And Walter is written adorably in this episode. He launches into a crazy explanation of how Peter's sleeping with the wrong Olivia Dunham is perfectly understandable. Apparently in the 1970's Walter walked into someone else's house and slept with a woman he didn't know for three days. He says unlike Peter's situation, the woman didn't look like his wife at all.(Plausable with his drug use history.) His interjection was probably to put off the inevitable chewing-out he thought Broyles was going to give his 'son' at that moment. But in true Pinkner and Wyman style the crazy story distraction gives Peter time to phase him out and look around. He gets the necessary epiphany and practically shouts out that FauxLiv took the wrong laptop. Interestingly, they had his and hers matching Apple laptops, most likely FBI-issued, and FauxLiv picked up the one closest to where her gun had been. This gives our team new incentive, and the laptop is carted off for deciphering.

Back in the retro typewriter shop we learn that the shopkeeper's made some kind of bargain with the Other Side folks who keep asking for the key to the back room. Apparently they promised him 'new legs' and he's been waiting 7 years for them to deliver. "Your kind isn't so good at keeping promises. But I guess you've got it all under control." It's at that moment that FauxLiv opens the laptop only to find it's Peter's and not hers. Score 1 for us, and I have a feeling the shop guy's words about keeping promises is forshadowing for a later time this season, or the next.

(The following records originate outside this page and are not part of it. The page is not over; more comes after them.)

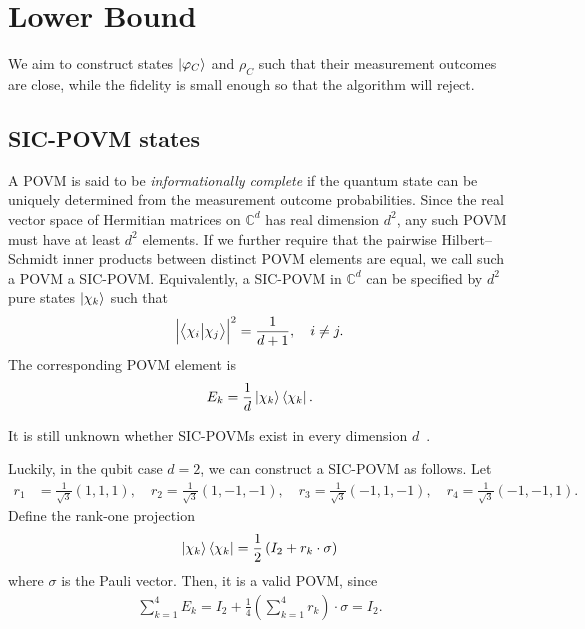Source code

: \section{Lower Bound}
We aim to construct states $\ket{\varphi_C}$ and $\rho_C$ such that their measurement outcomes are close, while the fidelity is small enough so that the algorithm will reject.

\subsection{SIC-POVM states}
A POVM is said to be \textit{informationally complete} if the quantum state can be uniquely determined from the measurement outcome probabilities.
Since the real vector space of Hermitian matrices on $\mathbb{C}^d$ has real dimension $d^2$, any such POVM must have at least $d^2$ elements.
If we further require that the pairwise Hilbert--Schmidt inner products between distinct POVM elements are equal, we call such a POVM a SIC-POVM.
Equivalently, a SIC-POVM in $\mathbb{C}^d$ can be specified by $d^2$ pure states $\ket{\chi_{k}}$ such that 
\begin{align}\label{eq_202606101020}
\left|\bra{\chi_{i}}\ket{\chi_j}\right|^2=\frac{1}{d+1},\quad i\neq j.
\end{align}
The corresponding POVM element is
\begin{align}\label{eq_202606101437}
E_k=\frac{1}{d}\ket{\chi_k}\bra{\chi_k}.
\end{align}
\begin{remark}
It is still unknown whether SIC-POVMs exist in every dimension $d$~\cite{10.1063/1.1737053}.
\end{remark}
Luckily, in the qubit case $d=2$, we can construct a SIC-POVM as follows.
Let
\begin{align*}
r_1&=\frac{1}{\sqrt{3}}(1,1,1),\quad r_2=\frac{1}{\sqrt{3}}(1,-1,-1),\quad r_3=\frac{1}{\sqrt{3}}(-1,1,-1),\quad r_4=\frac{1}{\sqrt{3}}(-1,-1,1).
\end{align*}
Define the rank-one projection
\begin{align}\label{eq_202606101024}
\ket{\chi_k}\bra{\chi_k}=\frac{1}{2}\left(I_2+r_k\cdot\sigma\right)
\end{align}
where $\sigma$ is the Pauli vector.
Then, it is a valid POVM, since
\begin{align*}
\sum_{k=1}^4 E_k=I_2+\frac{1}{4}\left(\sum_{k=1}^4r_k\right)\cdot\sigma=I_2.
\end{align*}

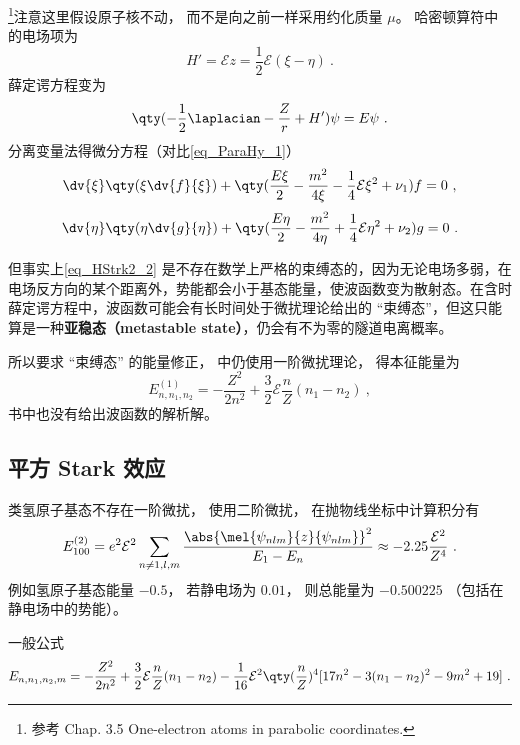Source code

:
\begin{issues}
\issueDraft
\end{issues}


\footnote{参考 \cite{Bransden} Chap. 3.5 One-electron atoms in parabolic coordinates.}注意这里假设原子核不动， 而不是向之前一样采用约化质量 $\mu$。 哈密顿算符中的电场项为
\begin{equation}\label{eq_HStrk2_1}
H' = \mathcal Ez = \frac12 \mathcal E (\xi - \eta)~.
\end{equation}
薛定谔方程变为
\begin{equation}\label{eq_HStrk2_2}
\qty(-\frac12 \laplacian - \frac{Z}{r} + H')\psi = E\psi~.
\end{equation}
分离变量法得微分方程（对比\autoref{eq_ParaHy_1}）
\begin{equation}
\dv{\xi} \qty(\xi \dv{f}{\xi}) + \qty(\frac{E \xi}{2} - \frac{m^2}{4\xi} -\frac14\mathcal E \xi^2 + \nu_1) f = 0~,
\end{equation}
\begin{equation}
\dv{\eta}\qty(\eta \dv{g}{\eta}) + \qty(\frac{E\eta}{2} - \frac{m^2}{4\eta} +\frac14\mathcal E \eta^2 + \nu_2)g = 0~.
\end{equation}

但事实上\autoref{eq_HStrk2_2} 是不存在数学上严格的束缚态的，因为无论电场多弱，在电场反方向的某个距离外，势能都会小于基态能量，使波函数变为散射态。在含时薛定谔方程中，波函数可能会有长时间处于微扰理论给出的 “束缚态”，但这只能算是一种\textbf{亚稳态（metastable state）}，仍会有不为零的隧道电离概率。

所以要求 “束缚态” 的能量修正，\cite{Bransden} 中仍使用一阶微扰理论， 得本征能量为
\begin{equation}
E_{n,n_1,n_2}^{(1)} = -\frac{Z^2}{2n^2} + \frac32 \mathcal E \frac{n}{Z}(n_1 - n_2)~,
\end{equation}
书中也没有给出波函数的解析解。

\subsection{平方 Stark 效应}
类氢原子基态不存在一阶微扰， 使用二阶微扰， 在抛物线坐标中计算积分有
\begin{equation}
E_{100}^{(2)} = e^2\mathcal E^2 \sum_{n\ne 1, l, m} \frac{\abs{\mel{\psi_{nlm}}{z}{\psi_{nlm}}}^2}{E_1 - E_n}
\approx - 2.25\frac{\mathcal E^2}{Z^4}~.
\end{equation}
例如氢原子基态能量 $-0.5$， 若静电场为 $0.01$， 则总能量为 $-0.500225$ （包括在静电场中的势能）。

一般公式
\begin{equation}
E_{n,n_1,n_2,m} = -\frac{Z^2}{2n^2} + \frac32 \mathcal E \frac{n}{Z} (n_1-n_2)
-\frac{1}{16}\mathcal E^2 \qty(\frac{n}{Z})^4 [17n^2-3(n_1-n_2)^2-9m^2+19]~.
\end{equation}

On to one of the coldest scenes of this episode. Bad!Brandon's in Walternate's office and Walternate is holding a piece of paper with the same message FauxLiv typed on the Other Worldly Selectric, and we get a second question answered. The typewriter messages from Our Side to Their Side stop with Walternate, as we guessed. He tells Brandon that extracting FauxLiv is a priority now, even though she hasn't finished her mission, and wants to swap our Liv for theirs since they are of equal mass. "Alive or dead?" The very cold question Brandon asks Walternate regarding the return of our poor Liv. He feels there are "very important parts for study," and it seems he's just as comfortable returning a pile of entrails, or whatever, of equal mass. Gulp. Who's colder on the Other Side? Walternate? Or AltBrandon? We are not privvy to the answer to AltBrandon's question as he leaves Walternate's office and lets AltBroyles know it's his turn. The scene shifts to Walternate telling Colonel Broyles that someone helped her get through the harbor patrols, and that that person doesn't understand their side's goals. AltBroyles is looking mighty uncomfortable as you would expect. "And now with what we've discovered about how that girl crosses over, we are about to turn the tide." Remember this quote, because I will come back to this a little later. Walternate pours a drink for both he and AltBroyles and they drink to FauxLiv's safe return. Minutes later, AltBroyles sees there's no celebration for waht happens to our poor Liv. He locks eyes with hers as she screams while being dragged down the hallway of the DOD compound.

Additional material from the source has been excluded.